◆ TO DO:
Which lines below hold the word "molecular"? Copy all of them.

◆ Saved entries:
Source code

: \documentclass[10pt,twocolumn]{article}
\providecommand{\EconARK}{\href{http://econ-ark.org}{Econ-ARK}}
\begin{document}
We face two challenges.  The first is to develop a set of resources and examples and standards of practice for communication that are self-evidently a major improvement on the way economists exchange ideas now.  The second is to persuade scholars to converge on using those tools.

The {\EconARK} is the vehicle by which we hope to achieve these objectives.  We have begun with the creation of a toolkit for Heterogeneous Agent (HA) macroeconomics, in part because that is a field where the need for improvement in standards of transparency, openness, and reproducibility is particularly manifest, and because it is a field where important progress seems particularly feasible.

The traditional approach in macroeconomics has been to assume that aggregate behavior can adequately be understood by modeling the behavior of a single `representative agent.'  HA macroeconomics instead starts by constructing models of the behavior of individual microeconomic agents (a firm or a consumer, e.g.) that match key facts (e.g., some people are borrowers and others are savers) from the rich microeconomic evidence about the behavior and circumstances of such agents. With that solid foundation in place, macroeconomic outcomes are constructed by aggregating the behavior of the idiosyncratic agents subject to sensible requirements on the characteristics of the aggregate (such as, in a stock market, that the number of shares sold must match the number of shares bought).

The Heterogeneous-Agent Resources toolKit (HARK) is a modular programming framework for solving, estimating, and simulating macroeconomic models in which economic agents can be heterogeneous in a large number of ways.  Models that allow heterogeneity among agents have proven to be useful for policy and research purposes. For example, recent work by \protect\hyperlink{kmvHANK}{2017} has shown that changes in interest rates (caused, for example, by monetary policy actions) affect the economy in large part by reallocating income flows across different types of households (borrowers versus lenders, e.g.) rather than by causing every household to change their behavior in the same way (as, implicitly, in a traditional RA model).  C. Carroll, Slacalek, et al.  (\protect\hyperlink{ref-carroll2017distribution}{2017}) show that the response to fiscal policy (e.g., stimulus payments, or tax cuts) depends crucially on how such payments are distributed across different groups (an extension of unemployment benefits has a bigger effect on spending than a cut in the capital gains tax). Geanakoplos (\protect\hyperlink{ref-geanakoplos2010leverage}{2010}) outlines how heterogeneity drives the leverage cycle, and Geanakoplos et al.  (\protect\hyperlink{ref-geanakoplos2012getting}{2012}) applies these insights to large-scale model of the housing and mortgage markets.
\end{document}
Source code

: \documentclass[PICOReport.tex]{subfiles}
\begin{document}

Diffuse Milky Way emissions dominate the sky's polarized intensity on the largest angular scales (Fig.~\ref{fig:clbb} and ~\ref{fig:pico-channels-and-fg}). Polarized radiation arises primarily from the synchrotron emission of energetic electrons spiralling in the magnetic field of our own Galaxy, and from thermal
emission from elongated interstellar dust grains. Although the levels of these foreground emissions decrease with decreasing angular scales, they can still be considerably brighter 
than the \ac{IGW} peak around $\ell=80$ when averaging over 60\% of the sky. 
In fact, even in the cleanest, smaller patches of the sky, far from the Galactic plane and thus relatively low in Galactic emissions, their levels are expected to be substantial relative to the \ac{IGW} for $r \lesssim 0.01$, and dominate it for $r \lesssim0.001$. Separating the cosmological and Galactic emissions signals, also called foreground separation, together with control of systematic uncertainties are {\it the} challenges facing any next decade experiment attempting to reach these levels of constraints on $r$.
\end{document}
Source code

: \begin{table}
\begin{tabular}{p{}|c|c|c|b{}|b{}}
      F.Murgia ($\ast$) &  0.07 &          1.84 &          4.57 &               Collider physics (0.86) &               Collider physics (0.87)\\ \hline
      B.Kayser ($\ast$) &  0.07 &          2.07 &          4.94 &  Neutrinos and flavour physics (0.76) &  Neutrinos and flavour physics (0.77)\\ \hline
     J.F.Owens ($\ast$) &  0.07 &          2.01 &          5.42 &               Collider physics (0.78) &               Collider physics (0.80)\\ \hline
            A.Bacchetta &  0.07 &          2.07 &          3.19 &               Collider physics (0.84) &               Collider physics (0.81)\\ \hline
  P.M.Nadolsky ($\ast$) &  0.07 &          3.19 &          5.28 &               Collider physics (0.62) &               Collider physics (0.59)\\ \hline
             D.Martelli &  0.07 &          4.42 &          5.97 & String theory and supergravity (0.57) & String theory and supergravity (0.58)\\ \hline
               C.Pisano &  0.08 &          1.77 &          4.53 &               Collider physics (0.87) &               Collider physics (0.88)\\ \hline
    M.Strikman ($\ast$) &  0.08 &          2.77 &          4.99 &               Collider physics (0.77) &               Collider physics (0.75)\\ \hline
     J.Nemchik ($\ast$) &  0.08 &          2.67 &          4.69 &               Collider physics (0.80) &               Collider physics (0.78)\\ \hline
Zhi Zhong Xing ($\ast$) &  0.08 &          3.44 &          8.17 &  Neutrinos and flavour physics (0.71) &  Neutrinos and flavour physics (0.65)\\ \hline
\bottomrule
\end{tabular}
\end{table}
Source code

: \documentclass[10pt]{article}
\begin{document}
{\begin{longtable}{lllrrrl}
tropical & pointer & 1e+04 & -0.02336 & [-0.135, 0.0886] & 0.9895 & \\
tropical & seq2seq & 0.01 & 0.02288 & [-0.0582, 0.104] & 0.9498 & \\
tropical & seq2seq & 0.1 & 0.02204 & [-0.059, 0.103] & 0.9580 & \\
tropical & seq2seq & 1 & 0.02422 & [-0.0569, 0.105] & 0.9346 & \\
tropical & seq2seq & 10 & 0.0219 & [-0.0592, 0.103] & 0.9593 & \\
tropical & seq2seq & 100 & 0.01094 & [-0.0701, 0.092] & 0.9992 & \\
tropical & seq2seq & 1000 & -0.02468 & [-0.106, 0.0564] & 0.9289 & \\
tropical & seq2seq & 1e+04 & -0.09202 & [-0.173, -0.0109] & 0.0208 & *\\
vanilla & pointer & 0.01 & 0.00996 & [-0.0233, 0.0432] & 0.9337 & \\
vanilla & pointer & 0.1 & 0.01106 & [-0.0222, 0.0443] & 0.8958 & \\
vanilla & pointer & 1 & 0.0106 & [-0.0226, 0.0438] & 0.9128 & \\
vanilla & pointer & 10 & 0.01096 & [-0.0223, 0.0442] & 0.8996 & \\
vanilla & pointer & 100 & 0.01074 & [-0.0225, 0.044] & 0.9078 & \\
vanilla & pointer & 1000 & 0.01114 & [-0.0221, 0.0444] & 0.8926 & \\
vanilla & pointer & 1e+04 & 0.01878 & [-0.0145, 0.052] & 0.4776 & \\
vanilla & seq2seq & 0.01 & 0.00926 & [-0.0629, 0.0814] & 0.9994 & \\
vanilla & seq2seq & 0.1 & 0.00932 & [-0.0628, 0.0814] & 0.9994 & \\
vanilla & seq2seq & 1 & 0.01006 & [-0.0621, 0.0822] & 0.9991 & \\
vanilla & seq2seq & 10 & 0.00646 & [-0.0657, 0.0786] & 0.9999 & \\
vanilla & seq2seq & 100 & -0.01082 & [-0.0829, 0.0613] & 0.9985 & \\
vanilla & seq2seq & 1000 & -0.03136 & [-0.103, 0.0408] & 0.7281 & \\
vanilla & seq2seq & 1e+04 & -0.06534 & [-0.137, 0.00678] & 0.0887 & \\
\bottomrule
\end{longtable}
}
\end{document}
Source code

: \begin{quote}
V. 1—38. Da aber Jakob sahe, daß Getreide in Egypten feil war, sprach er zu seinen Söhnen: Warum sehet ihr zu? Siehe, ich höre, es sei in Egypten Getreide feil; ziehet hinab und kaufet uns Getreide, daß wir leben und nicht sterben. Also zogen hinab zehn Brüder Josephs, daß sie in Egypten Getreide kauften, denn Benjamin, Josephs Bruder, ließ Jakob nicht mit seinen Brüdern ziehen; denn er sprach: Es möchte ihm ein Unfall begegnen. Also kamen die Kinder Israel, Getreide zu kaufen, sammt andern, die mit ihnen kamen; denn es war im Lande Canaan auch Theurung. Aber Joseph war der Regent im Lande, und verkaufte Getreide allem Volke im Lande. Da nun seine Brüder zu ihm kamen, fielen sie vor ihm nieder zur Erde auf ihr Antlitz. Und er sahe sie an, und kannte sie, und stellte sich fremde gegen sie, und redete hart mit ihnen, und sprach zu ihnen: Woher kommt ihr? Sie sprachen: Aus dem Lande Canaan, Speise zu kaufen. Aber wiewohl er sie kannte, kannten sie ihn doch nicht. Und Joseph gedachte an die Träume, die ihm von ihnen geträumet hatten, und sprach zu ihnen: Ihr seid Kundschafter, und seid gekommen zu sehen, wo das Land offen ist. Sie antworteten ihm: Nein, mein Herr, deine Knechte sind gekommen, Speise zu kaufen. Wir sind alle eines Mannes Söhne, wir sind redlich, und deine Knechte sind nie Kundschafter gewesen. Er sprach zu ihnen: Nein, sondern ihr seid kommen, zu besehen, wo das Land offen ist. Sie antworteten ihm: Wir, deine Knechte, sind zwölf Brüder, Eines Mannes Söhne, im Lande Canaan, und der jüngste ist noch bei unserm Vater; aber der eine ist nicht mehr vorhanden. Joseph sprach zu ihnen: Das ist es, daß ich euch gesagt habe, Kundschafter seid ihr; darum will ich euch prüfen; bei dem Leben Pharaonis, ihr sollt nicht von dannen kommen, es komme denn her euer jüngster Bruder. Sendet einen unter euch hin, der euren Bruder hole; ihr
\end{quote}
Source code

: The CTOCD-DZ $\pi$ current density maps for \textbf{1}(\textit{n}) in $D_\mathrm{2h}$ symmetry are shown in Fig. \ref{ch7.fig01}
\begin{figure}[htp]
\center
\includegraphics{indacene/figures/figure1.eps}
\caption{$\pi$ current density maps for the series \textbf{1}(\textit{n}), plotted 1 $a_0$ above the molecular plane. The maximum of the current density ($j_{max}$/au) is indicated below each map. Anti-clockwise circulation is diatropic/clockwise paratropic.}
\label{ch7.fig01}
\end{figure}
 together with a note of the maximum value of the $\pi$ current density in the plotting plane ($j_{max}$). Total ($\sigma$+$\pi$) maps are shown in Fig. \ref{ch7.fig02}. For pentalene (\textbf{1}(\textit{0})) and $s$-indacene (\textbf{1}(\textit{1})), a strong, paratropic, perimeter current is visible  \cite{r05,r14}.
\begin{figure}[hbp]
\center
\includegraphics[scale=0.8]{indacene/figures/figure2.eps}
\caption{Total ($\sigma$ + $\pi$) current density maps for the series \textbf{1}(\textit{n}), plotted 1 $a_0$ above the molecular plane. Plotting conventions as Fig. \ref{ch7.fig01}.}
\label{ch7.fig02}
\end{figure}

◆ ANSWER SPACE:
\caption{$\pi$ current density maps for the series \textbf{1}(\textit{n}), plotted 1 $a_0$ above the molecular plane. The maximum of the current density ($j_{max}$/au) is indicated below each map. Anti-clockwise circulation is diatropic/clockwise paratropic.}
\caption{Total ($\sigma$ + $\pi$) current density maps for the series \textbf{1}(\textit{n}), plotted 1 $a_0$ above the molecular plane. Plotting conventions as Fig. \ref{ch7.fig01}.}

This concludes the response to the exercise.